• [Action item] Please return all lines from the records below that include the string "Nottingham".

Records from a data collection
▶

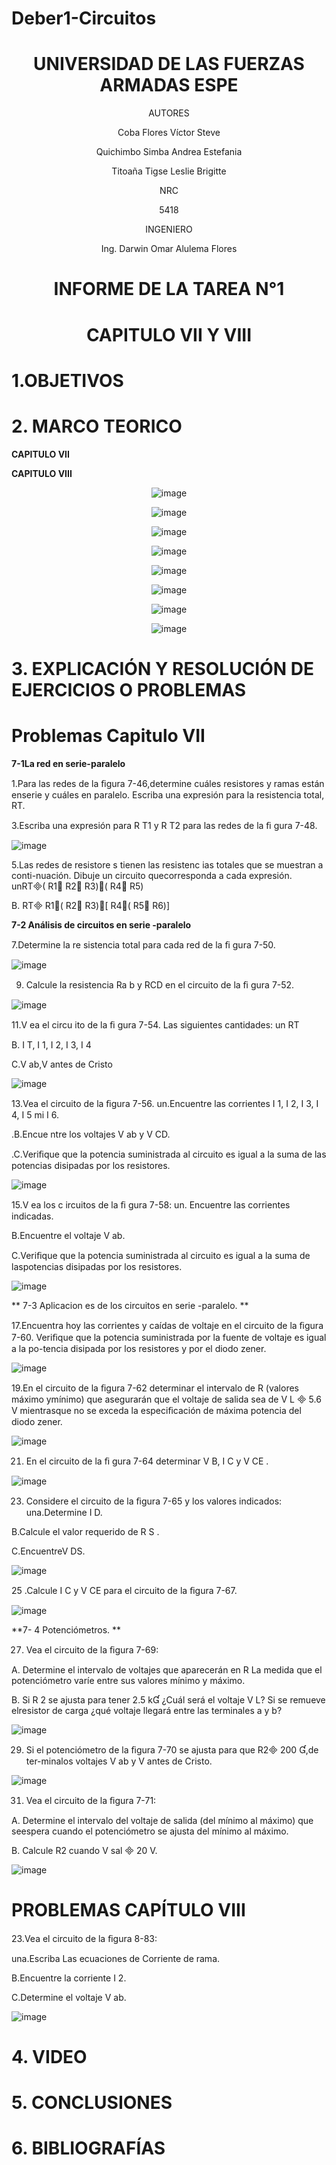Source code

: # Deber1-Circuitos

<div align="center">

# UNIVERSIDAD DE LAS FUERZAS ARMADAS ESPE

AUTORES

Coba Flores Víctor Steve

Quichimbo Simba Andrea Estefania

Titoaña Tigse Leslie Brigitte

NRC
  
5418

INGENIERO

Ing. Darwin Omar Alulema Flores

# INFORME DE LA TAREA N°1

# CAPITULO VII Y VIII 
  
</div>

# 1.OBJETIVOS

# 2. MARCO TEORICO

**CAPITULO VII**

<div align="center">
  

</div>
 
**CAPITULO VIII**

<div align="center">
  
![image](https://user-images.githubusercontent.com/84430867/123520660-4ad72c80-d677-11eb-819b-6ca5e32a501d.png)

![image](https://user-images.githubusercontent.com/84430867/123520767-00a27b00-d678-11eb-84d2-1cdea59b3aec.png)

![image](https://user-images.githubusercontent.com/84430867/123522930-3ea69b80-d686-11eb-9929-a22cb8c40eba.png)
  
![image](https://user-images.githubusercontent.com/84430867/123527967-66f3c180-d6a9-11eb-9511-e7b2ad465bbe.png)
  
![image](https://user-images.githubusercontent.com/84430867/123525636-d791e280-d697-11eb-91b7-260afd12f385.png)
  
![image](https://user-images.githubusercontent.com/84430867/123532463-d4681800-d6d2-11eb-9c56-78afab192ff1.png)

![image](https://user-images.githubusercontent.com/84430867/123523768-85e35b00-d68b-11eb-863f-22098d5feba6.png)
  
![image](https://user-images.githubusercontent.com/84430867/123533180-cfa66280-d6d8-11eb-8258-b0d451b27a78.png)

</div>

# **3. EXPLICACIÓN Y RESOLUCIÓN DE EJERCICIOS O PROBLEMAS**

# Problemas Capitulo  VII

**7-1La red en serie-paralelo**

1.Para las redes de la ﬁgura 7-46,determine cuáles resistores y ramas están enserie y cuáles en paralelo. Escriba una expresión para la resistencia total,
RT.


3.Escriba una expresión para R T1 y R T2 para las redes de la ﬁ gura 7-48.

![image](https://user-images.githubusercontent.com/84430867/123531647-ff02a280-d6cb-11eb-966f-c6746b4f6589.png)

5.Las redes de resistore s tienen las resistenc ias totales que se muestran a conti-nuación. Dibuje un circuito quecorresponda a cada expresión.
unRT( R1 R2 R3)( R4 R5)

B. RT R1( R2 R3)[ R4( R5 R6)]

**7-2 Análisis de circuitos en serie -paralelo**

7.Determine la re sistencia total para cada red de la ﬁ gura 7-50.

![image](https://user-images.githubusercontent.com/84430867/123531821-5c4b2380-d6cd-11eb-955d-1dfff942bea0.png)

9. Calcule la resistencia Ra b y RCD en el circuito de la ﬁ gura 7-52.

![image](https://user-images.githubusercontent.com/84430867/123531847-94526680-d6cd-11eb-9115-fcc847f2e978.png)

11.V ea el circu ito de la ﬁ gura 7-54.
Las siguientes cantidades:
un RT

B. I T, I 1, I 2, I 3, I 4

C.V ab,V antes de Cristo

![image](https://user-images.githubusercontent.com/84430867/123531923-16db2600-d6ce-11eb-8d35-dddf0c6068ca.png)

13.Vea el circuito de la ﬁgura 7-56.
un.Encuentre las corrientes I 1, I 2, I 3, I 4, I 5 mi I 6.

.B.Encue ntre los voltajes V ab y V CD. 

.C.Veriﬁque que la potencia suministrada al circuito es igual a la suma de las potencias disipadas por los resistores.

![image](https://user-images.githubusercontent.com/84430867/123532088-b77e1580-d6cf-11eb-8bd8-3c0dd32c39ea.png)

15.V ea los c ircuitos de la ﬁ gura 7-58:
un. Encuentre las corrientes indicadas.

B.Encuentre el voltaje V ab.

C.Veriﬁque que la potencia suministrada al circuito es igual a la suma de laspotencias disipadas por los resistores.

![image](https://user-images.githubusercontent.com/84430867/123532127-1cd20680-d6d0-11eb-9d68-541c309ea2cc.png)

** 7-3 Aplicacion es de los circuitos en serie -paralelo. **

17.Encuentra hoy las corrientes y caídas de voltaje en el circuito de la ﬁgura 7-60. 
Veriﬁque que la potencia suministrada por la fuente de voltaje es igual a la po-tencia disipada por los resistores y por el diodo zener.

![image](https://user-images.githubusercontent.com/84430867/123532175-a1bd2000-d6d0-11eb-89a2-20196c27ffe8.png)

19.En el circuito de la ﬁgura 7-62 determinar el intervalo de R (valores máximo ymínimo) que asegurarán que el voltaje de salida sea de V  L  5.6 V mientrasque no se exceda la especiﬁcación de máxima potencia del diodo zener.

![image](https://user-images.githubusercontent.com/84430867/123532197-daf59000-d6d0-11eb-8982-5a670d50c14d.png)

21. En el circuito de la ﬁ gura 7-64 determinar V  B, I C y V CE .

![image](https://user-images.githubusercontent.com/84430867/123532235-25770c80-d6d1-11eb-8901-5bf324edf77c.png)

23. Considere el circuito de la ﬁgura 7-65 y los valores indicados:
una.Determine I  D.

B.Calcule el valor requerido de R S .

C.EncuentreV  DS.

![image](https://user-images.githubusercontent.com/84430867/123532297-a33b1800-d6d1-11eb-9c08-303f4459c8af.png)

25 .Calcule I C y V CE para el circuito de la ﬁgura 7-67.

![image](https://user-images.githubusercontent.com/84430867/123532355-28bec800-d6d2-11eb-9735-3fe47b439471.png)

**7- 4 Potenciómetros. **

27. Vea el circuito de la ﬁgura 7-69:

A. Determine el intervalo de voltajes que aparecerán en R La medida que el potenciómetro varíe entre sus valores mínimo y máximo.

B. Si R 2 se ajusta para tener 2.5 k ¿Cuál será el voltaje V  L? Si se remueve elresistor de carga ¿qué voltaje llegará entre las terminales a y b?

![image](https://user-images.githubusercontent.com/84430867/123532533-6f60f200-d6d3-11eb-8473-2d5fde0feb1d.png)

29. Si el potenciómetro de la ﬁgura 7-70 se ajusta para que R2 200 ,de ter-minalos voltajes V ab y V antes de Cristo.

![image](https://user-images.githubusercontent.com/84430867/123532567-e0080e80-d6d3-11eb-8353-6960f5af4b7f.png)

31. Vea el circuito de la ﬁgura 7-71:

A. Determine el intervalo del voltaje de salida (del mínimo al máximo) que seespera cuando el potenciómetro se ajusta del mínimo al máximo.

B. Calcule R2 cuando V sal  20 V.

![image](https://user-images.githubusercontent.com/84430867/123532598-4856f000-d6d4-11eb-958d-311447688ddb.png)





# PROBLEMAS CAPÍTULO VIII

23.Vea el circuito de la ﬁgura 8-83:

una.Escriba Las ecuaciones de Corriente de rama.

B.Encuentre la corriente I 2.

C.Determine el voltaje V ab.

![image](https://user-images.githubusercontent.com/84430867/123533499-c4086b00-d6db-11eb-8499-5891287e5a35.png)







# 4. VIDEO

# 5. CONCLUSIONES

# 6. BIBLIOGRAFÍAS
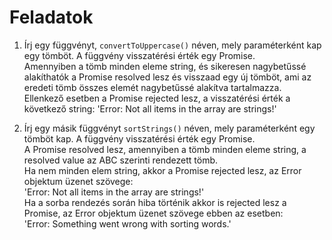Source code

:# Feladatok

1. Írj egy függvényt, `convertToUppercase()` néven, mely paraméterként kap egy tömböt. A függvény visszatérési érték egy Promise.  
Amennyiben a tömb minden eleme string, és sikeresen nagybetűssé alakíthatók a Promise resolved lesz és visszaad egy új tömböt, ami az eredeti tömb összes elemét nagybetűssé alakítva tartalmazza.  
Ellenkező esetben a Promise rejected lesz, a visszatérési érték a következő string: 'Error: Not all items in the array are strings!'

2. Írj egy másik függvényt `sortStrings()` néven, mely paraméterként egy tömböt kap. A függvény visszatérési érték egy Promise.  
A Promise resolved lesz, amennyiben a tömb minden eleme string, a resolved value az ABC szerinti rendezett tömb.  
Ha nem minden elem string, akkor a Promise rejected lesz, az Error objektum üzenet szövege:     
'Error: Not all items in the array are strings!'   
Ha a sorba rendezés során hiba történik akkor is rejected lesz a Promise, az Error objektum üzenet szövege ebben az esetben:  
'Error: Something went wrong with sorting words.'
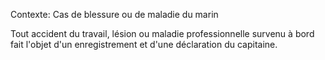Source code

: Contexte: Cas de blessure ou de maladie du marin

Tout accident du travail, lésion ou maladie professionnelle survenu à bord fait l'objet d'un enregistrement et d'une déclaration du capitaine.
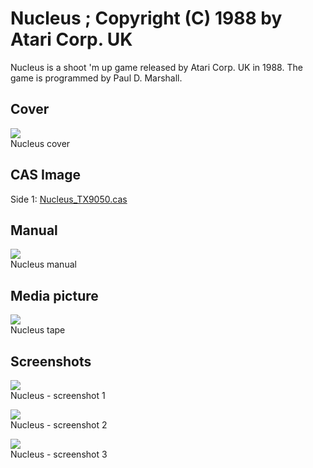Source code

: # Nucleus ; Copyright (C) 1988 by Atari Corp. UK  
Nucleus is a shoot 'm up game released by Atari Corp. UK in 1988. The game is programmed by Paul D. Marshall.  
  
## Cover  
![](attachments/Nucleus_cass.jpg)  
Nucleus cover  
  
## CAS Image  
Side 1: [Nucleus_TX9050.cas](attachments/Nucleus_TX9050.cas)  
  
## Manual  
![](attachments/Nucleus_instructions.jpg)  
Nucleus manual  
  
## Media picture  
![](attachments/nucleus_tape.jpg)  
Nucleus tape  
  
## Screenshots  
![](attachments/nucleus_screenshot1.jpg)  
Nucleus - screenshot 1  
  
![](attachments/nucleus_screenshot2.jpg)  
Nucleus - screenshot 2  
  
![](attachments/nucleus_screenshot3.jpg)  
Nucleus - screenshot 3  
  
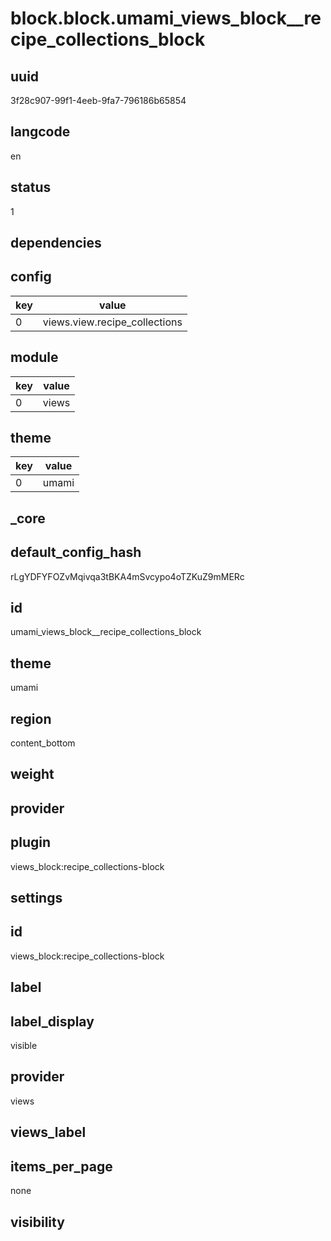# block.block.umami_views_block__recipe_collections_block

## uuid
3f28c907-99f1-4eeb-9fa7-796186b65854

## langcode
en

## status
1

## dependencies

## config
|key|value|
|-|-|
|0|views.view.recipe_collections|


## module
|key|value|
|-|-|
|0|views|


## theme
|key|value|
|-|-|
|0|umami|


## _core

## default_config_hash
rLgYDFYFOZvMqivqa3tBKA4mSvcypo4oTZKuZ9mMERc

## id
umami_views_block__recipe_collections_block

## theme
umami

## region
content_bottom

## weight


## provider


## plugin
views_block:recipe_collections-block

## settings

## id
views_block:recipe_collections-block

## label


## label_display
visible

## provider
views

## views_label


## items_per_page
none

## visibility

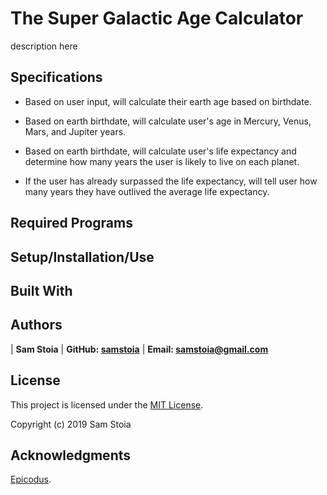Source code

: # The Super Galactic Age Calculator

description here

## Specifications

* Based on user input, will calculate their earth age based on birthdate.

* Based on earth birthdate, will calculate user's age in Mercury, Venus, Mars, and Jupiter years.

* Based on earth birthdate, will calculate user's life expectancy and determine how many years the user is likely to live on each planet.

* If the user has already surpassed the life expectancy, will tell user how many years they have outlived the average life expectancy.

## Required Programs

## Setup/Installation/Use

## Built With

## Authors

| **Sam Stoia** | **GitHub: [samstoia](https://github.com/samstoia)** | **Email: [samstoia@gmail.com](mailto:samstoia@gmail.com)**

## License

This project is licensed under the [MIT License](https://opensource.org/licenses/MIT).

Copyright (c) 2019 Sam Stoia


## Acknowledgments

[Epicodus](https://www.epicodus.com/).
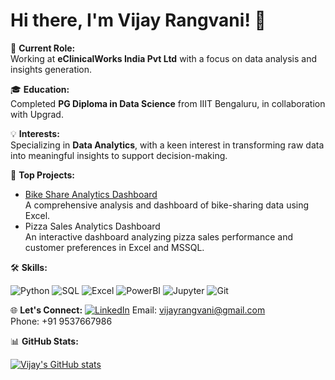 # Hi there, I'm Vijay Rangvani! 👋

💼 **Current Role:**  
Working at **eClinicalWorks India Pvt Ltd** with a focus on data analysis and insights generation.

🎓 **Education:**  
Completed **PG Diploma in Data Science** from IIIT Bengaluru, in collaboration with Upgrad.

💡 **Interests:**  
Specializing in **Data Analytics**, with a keen interest in transforming raw data into meaningful insights to support decision-making.

🚀 **Top Projects:**
- [Bike Share Analytics Dashboard](https://github.com/vijayrangvani/Bike-Share-Excel-Project)  
  A comprehensive analysis and dashboard of bike-sharing data using Excel.
- Pizza Sales Analytics Dashboard  
  An interactive dashboard analyzing pizza sales performance and customer preferences in Excel and MSSQL.

🛠️ **Skills:**

![Python](https://img.shields.io/badge/Python-3776AB?style=for-the-badge&logo=python&logoColor=white)
![SQL](https://img.shields.io/badge/SQL-316192?style=for-the-badge&logo=postgresql&logoColor=white)
![Excel](https://img.shields.io/badge/Excel-217346?style=for-the-badge&logo=microsoft-excel&logoColor=white)
![PowerBI](https://img.shields.io/badge/PowerBI-F2C811?style=for-the-badge&logo=power-bi&logoColor=black)
![Jupyter](https://img.shields.io/badge/Jupyter-F37626?style=for-the-badge&logo=jupyter&logoColor=white)
![Git](https://img.shields.io/badge/Git-F05032?style=for-the-badge&logo=git&logoColor=white)

🌐 **Let's Connect:**
[![LinkedIn](https://img.shields.io/badge/LinkedIn-0A66C2?style=for-the-badge&logo=linkedin&logoColor=white)](https://www.linkedin.com/in/vijayrangvani/)
Email: vijayrangvani@gmail.com  
Phone: +91 9537667986

📊 **GitHub Stats:**

[![Vijay's GitHub stats](https://github-readme-stats.vercel.app/api?username=vijayrangvani&show_icons=true&theme=dark)](https://github.com/vijayrangvani)
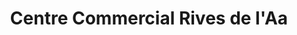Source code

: ---
title: "Centre Commercial Rives de l'Aa"
url: /longuenesse/centre-commercial-rives-de-laa/
shop: centre commercial
---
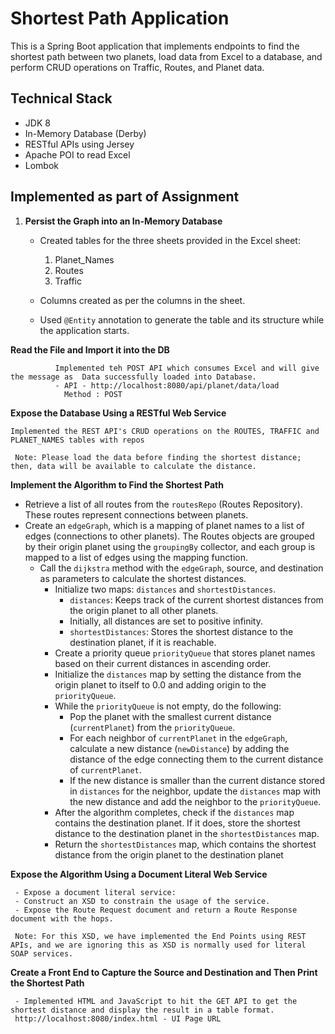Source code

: # Shortest Path Application

This is a Spring Boot application that implements endpoints to find the shortest path between two planets, load data from Excel to a database, and perform CRUD operations on Traffic, Routes, and Planet data.

## Technical Stack

- JDK 8
- In-Memory Database (Derby)
- RESTful APIs using Jersey
- Apache POI to read Excel
- Lombok

## Implemented as part of Assignment

1. **Persist the Graph into an In-Memory Database**

    - Created tables for the three sheets provided in the Excel sheet:
        1. Planet_Names
        2. Routes
        3. Traffic

    - Columns created as per the columns in the sheet.
    - Used `@Entity` annotation to generate the table and its structure while the application starts.


**Read the File and Import it into the DB**


              Implemented teh POST API which consumes Excel and will give the message as  Data successfully loaded into Database.
       		  - API - http://localhost:8080/api/planet/data/load
       		  	Method : POST



**Expose the Database Using a RESTful Web Service**

	Implemented the REST API's CRUD operations on the ROUTES, TRAFFIC and PLANET_NAMES tables with repos 
  
     Note: Please load the data before finding the shortest distance; then, data will be available to calculate the distance.

**Implement the Algorithm to Find the Shortest Path**

- Retrieve a list of all routes from the `routesRepo` (Routes Repository). These routes represent connections between planets.
- Create an `edgeGraph`, which is a mapping of planet names to a list of edges (connections to other planets). The Routes objects are grouped by their origin planet using the `groupingBy` collector, and each group is mapped to a list of edges using the mapping function.
  - Call the `dijkstra` method with the `edgeGraph`, source, and destination as parameters to calculate the shortest distances.
    - Initialize two maps: `distances` and `shortestDistances`.
        - `distances`: Keeps track of the current shortest distances from the origin planet to all other planets.
        - Initially, all distances are set to positive infinity.
        - `shortestDistances`: Stores the shortest distance to the destination planet, if it is reachable.
    - Create a priority queue `priorityQueue` that stores planet names based on their current distances in ascending order.
    - Initialize the `distances` map by setting the distance from the origin planet to itself to 0.0 and adding origin to the `priorityQueue`.
    - While the `priorityQueue` is not empty, do the following:
        - Pop the planet with the smallest current distance (`currentPlanet`) from the `priorityQueue`.
        - For each neighbor of `currentPlanet` in the `edgeGraph`, calculate a new distance (`newDistance`) by adding the distance of the edge connecting them to the current distance of `currentPlanet`.
        - If the new distance is smaller than the current distance stored in `distances` for the neighbor, update the `distances` map with the new distance and add the neighbor to the `priorityQueue`.
    - After the algorithm completes, check if the `distances` map contains the destination planet. If it does, store the shortest distance to the destination planet in the `shortestDistances` map.
    - Return the `shortestDistances` map, which contains the shortest distance from the origin planet to the destination planet

**Expose the Algorithm Using a Document Literal Web Service**

     - Expose a document literal service:
     - Construct an XSD to constrain the usage of the service.
     - Expose the Route Request document and return a Route Response document with the hops.
     
     Note: For this XSD, we have implemented the End Points using REST APIs, and we are ignoring this as XSD is normally used for literal SOAP services.

**Create a Front End to Capture the Source and Destination and Then Print the Shortest Path**

     - Implemented HTML and JavaScript to hit the GET API to get the shortest distance and display the result in a table format.
     http://localhost:8080/index.html - UI Page URL

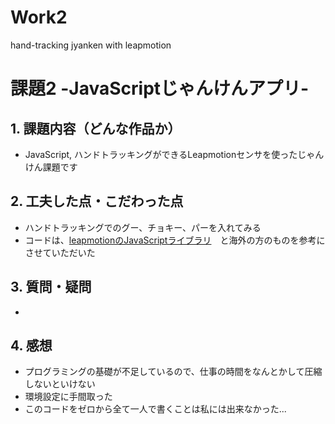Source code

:# Work2
hand-tracking jyanken with leapmotion

# 課題2 -JavaScriptじゃんけんアプリ-

## 1. 課題内容（どんな作品か）
- JavaScript, ハンドトラッキングができるLeapmotionセンサを使ったじゃんけん課題です

## 2. 工夫した点・こだわった点
- ハンドトラッキングでのグー、チョキー、パーを入れてみる
- コードは、[leapmotionのJavaScriptライブラリ](https://github.com/leapmotion/leapjs)　と海外の方のものを参考にさせていただいた

## 3. 質問・疑問
- 

## 4. 感想
- プログラミングの基礎が不足しているので、仕事の時間をなんとかして圧縮しないといけない
- 環境設定に手間取った
- このコードをゼロから全て一人で書くことは私には出来なかった... 
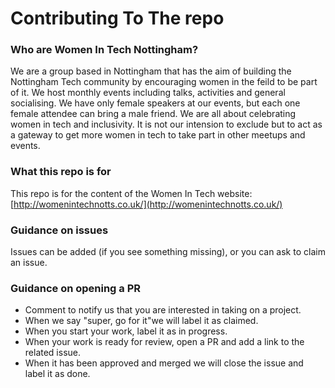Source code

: # Contributing To The repo

### Who are Women In Tech Nottingham?

We are a group based in Nottingham that has the aim of building the Nottingham Tech community by encouraging
women in the feild to be part of it. We host monthly events including talks, activities and general socialising.
We have only female speakers at our events, but each one female attendee can bring a male friend. We are all
about celebrating women in tech and inclusivity. It is not our intension to exclude but to act as a gateway to 
get more women in tech to take part in other meetups and events.

### What this repo is for

This repo is for the content of the Women In Tech website:
[http://womenintechnotts.co.uk/](http://womenintechnotts.co.uk/)

### Guidance on issues

Issues can be added (if you see something missing), or you can ask to claim an issue.

### Guidance on opening a PR

- Comment to notify us that you are interested in taking on a project. 
- When we say "super, go for it"we will label it as claimed. 
- When you start your work, label it as in progress. 
- When your work is ready for review, open a PR and add a link to the related issue.
- When it has been approved and merged we will close the issue and label it as done.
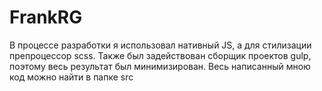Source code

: # FrankRG
В процессе разработки я использовал нативный JS, а для стилизации препроцессор scss.
Также был задействован сборщик проектов gulp, поэтому весь результат был минимизирован. 
Весь написанный мною код можно найти в папке src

◀

• [Solution]
### Who are Women In Tech Nottingham?
We are a group based in Nottingham that has the aim of building the Nottingham Tech community by encouraging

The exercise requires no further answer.